Dr. Robert M. Goodman, a plant biologist and virologist by training, is an expert on soil microorganisms and plant disease. Since 2005, he has served as Executive Dean of Agriculture and Natural Resources at Rutgers University, leading both the School of Environmental and Biological Sciences and the New Jersey Agricultural Experiment Station.

He studied at the Johns Hopkins University and then transferred to Cornell University, where he earned a B.S. degree in Plant Sciences in 1967. After two years of civilian service, he completed a Ph.D. in Plant Pathology at Cornell University in 1973. He was awarded a NATO postdoctoral fellowship by the National Science Foundation for study in molecular virology at the John Innes Institute in Norwich, England. In 1974, he was appointed Assistant Professor at the University of Illinois at Urbana-Champaign, and later promoted to Associate Professor in 1978 and Professor in 1981.

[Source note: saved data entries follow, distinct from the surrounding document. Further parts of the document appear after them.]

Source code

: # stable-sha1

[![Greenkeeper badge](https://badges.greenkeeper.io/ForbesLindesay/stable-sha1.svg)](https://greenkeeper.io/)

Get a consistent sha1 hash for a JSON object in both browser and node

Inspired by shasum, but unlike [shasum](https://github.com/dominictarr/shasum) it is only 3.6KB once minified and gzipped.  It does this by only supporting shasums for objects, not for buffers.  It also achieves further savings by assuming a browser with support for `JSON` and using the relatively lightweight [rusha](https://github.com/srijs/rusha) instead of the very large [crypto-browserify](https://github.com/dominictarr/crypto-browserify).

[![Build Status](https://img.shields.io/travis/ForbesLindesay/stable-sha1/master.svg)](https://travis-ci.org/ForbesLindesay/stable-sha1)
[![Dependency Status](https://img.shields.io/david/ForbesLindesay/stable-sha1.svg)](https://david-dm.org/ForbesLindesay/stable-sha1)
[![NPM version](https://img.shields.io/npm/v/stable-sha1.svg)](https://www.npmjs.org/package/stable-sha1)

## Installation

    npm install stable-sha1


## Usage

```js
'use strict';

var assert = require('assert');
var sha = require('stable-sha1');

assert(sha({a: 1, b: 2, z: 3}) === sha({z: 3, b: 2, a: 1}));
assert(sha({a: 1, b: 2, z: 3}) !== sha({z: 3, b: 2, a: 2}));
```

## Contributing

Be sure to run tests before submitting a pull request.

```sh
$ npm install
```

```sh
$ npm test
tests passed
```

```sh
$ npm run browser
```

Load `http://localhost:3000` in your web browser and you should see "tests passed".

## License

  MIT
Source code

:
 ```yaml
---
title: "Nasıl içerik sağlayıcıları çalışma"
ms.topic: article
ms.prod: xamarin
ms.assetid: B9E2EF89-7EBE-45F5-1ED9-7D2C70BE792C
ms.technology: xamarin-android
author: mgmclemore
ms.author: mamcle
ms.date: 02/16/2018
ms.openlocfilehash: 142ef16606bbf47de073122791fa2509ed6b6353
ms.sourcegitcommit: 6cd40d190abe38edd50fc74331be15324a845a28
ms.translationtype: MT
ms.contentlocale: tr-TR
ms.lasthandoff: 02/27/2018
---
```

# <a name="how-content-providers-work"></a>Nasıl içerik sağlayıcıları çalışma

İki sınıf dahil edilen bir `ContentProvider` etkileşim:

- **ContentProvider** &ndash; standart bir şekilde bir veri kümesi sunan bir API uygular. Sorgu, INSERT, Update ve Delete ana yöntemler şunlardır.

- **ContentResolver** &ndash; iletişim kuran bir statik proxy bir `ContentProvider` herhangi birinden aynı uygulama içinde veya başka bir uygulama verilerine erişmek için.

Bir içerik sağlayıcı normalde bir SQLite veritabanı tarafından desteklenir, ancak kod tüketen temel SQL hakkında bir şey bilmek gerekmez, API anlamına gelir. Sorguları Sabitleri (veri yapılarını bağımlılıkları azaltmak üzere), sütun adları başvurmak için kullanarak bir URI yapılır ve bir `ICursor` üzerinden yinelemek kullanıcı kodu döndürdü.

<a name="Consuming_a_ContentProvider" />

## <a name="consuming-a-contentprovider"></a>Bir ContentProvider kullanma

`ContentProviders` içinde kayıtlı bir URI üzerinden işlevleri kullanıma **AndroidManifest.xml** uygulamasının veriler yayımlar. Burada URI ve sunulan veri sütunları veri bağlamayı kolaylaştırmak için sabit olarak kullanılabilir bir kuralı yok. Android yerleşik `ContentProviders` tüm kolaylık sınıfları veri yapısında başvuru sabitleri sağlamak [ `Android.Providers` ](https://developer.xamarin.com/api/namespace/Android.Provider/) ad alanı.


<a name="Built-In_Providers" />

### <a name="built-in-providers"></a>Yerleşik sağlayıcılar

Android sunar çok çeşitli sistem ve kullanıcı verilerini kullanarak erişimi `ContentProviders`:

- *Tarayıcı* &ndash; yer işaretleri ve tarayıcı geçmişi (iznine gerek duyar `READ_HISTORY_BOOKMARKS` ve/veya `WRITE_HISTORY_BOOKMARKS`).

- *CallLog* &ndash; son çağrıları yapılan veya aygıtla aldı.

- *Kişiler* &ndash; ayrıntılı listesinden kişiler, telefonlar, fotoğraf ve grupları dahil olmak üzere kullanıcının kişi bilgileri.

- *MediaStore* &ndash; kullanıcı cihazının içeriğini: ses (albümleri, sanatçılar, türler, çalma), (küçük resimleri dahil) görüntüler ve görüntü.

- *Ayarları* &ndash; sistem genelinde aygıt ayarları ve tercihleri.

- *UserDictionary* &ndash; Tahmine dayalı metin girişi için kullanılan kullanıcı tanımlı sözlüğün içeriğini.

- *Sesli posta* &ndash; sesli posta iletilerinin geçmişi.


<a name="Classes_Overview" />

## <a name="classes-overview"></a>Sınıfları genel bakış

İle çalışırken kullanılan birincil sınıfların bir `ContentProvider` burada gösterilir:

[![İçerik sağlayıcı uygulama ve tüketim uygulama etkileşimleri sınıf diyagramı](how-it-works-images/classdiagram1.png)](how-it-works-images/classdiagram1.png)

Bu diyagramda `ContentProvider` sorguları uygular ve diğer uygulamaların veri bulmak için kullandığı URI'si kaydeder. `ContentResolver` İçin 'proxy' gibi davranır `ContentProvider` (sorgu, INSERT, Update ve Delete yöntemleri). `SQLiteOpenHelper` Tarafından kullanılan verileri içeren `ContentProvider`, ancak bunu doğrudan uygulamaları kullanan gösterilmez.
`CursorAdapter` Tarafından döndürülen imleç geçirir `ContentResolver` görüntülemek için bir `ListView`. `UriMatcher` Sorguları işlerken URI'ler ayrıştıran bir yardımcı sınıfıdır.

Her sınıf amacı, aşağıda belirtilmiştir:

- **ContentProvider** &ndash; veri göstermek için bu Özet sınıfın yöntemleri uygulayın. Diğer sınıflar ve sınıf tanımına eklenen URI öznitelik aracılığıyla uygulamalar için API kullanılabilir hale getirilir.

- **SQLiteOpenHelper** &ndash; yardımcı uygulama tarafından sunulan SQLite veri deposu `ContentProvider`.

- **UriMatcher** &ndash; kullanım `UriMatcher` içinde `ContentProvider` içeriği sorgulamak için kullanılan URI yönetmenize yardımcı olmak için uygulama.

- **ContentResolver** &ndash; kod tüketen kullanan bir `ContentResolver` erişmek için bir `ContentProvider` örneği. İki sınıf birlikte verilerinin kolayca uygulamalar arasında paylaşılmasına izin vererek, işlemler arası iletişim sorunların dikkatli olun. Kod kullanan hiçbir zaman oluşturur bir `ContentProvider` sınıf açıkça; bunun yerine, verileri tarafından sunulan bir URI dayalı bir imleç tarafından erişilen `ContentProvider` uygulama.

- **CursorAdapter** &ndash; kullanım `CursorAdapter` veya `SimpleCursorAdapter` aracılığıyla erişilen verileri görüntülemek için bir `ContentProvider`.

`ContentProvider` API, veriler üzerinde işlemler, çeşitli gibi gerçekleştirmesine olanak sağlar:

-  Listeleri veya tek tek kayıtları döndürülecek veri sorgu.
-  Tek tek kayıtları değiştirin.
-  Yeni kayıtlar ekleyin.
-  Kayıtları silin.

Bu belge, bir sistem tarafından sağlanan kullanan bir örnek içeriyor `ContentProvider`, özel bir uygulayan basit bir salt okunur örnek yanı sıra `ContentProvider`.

In 1982, Goodman was named Vice President, and thereafter Executive Vice President, for Research and Development at Calgene, Inc., an early plant biotechnology company and one of the pioneers in the genetic engineering of crop species, notably pesticide resistance and the use of anti-sense RNA to modify crop traits.

From 1991 to 2005, he was a professor of plant pathology and environmental studies at the University of Wisconsin-Madison, where his laboratory carried out pioneering work on the diversity of soil microorganisms refractory to cultivation and co-developed the approach for microbial biology studies now widely called metagenomics.

He is widely published in scientific journals such as ScienceNature, Virology, and the Proceedings of the National Academy of Sciences on topics including soil metagenomics, the discovery of the geminiviruses, and characterization of unexpected Archeal and Eubacterial clades in soil.

Goodman has served in several senior leadership positions, including the Board of Trustees of the International Center for Maize and Wheat Improvement (CIMMYT), founder and chair of the McKnight Foundation’s Collaborative Crop Research Program, and chair of the Agriculture, Food and Natural Resources section of the American Association for the Advancement of Sciences (AAAS).

He is an elected Fellow of the AAAS and of the American Academy of Microbiology.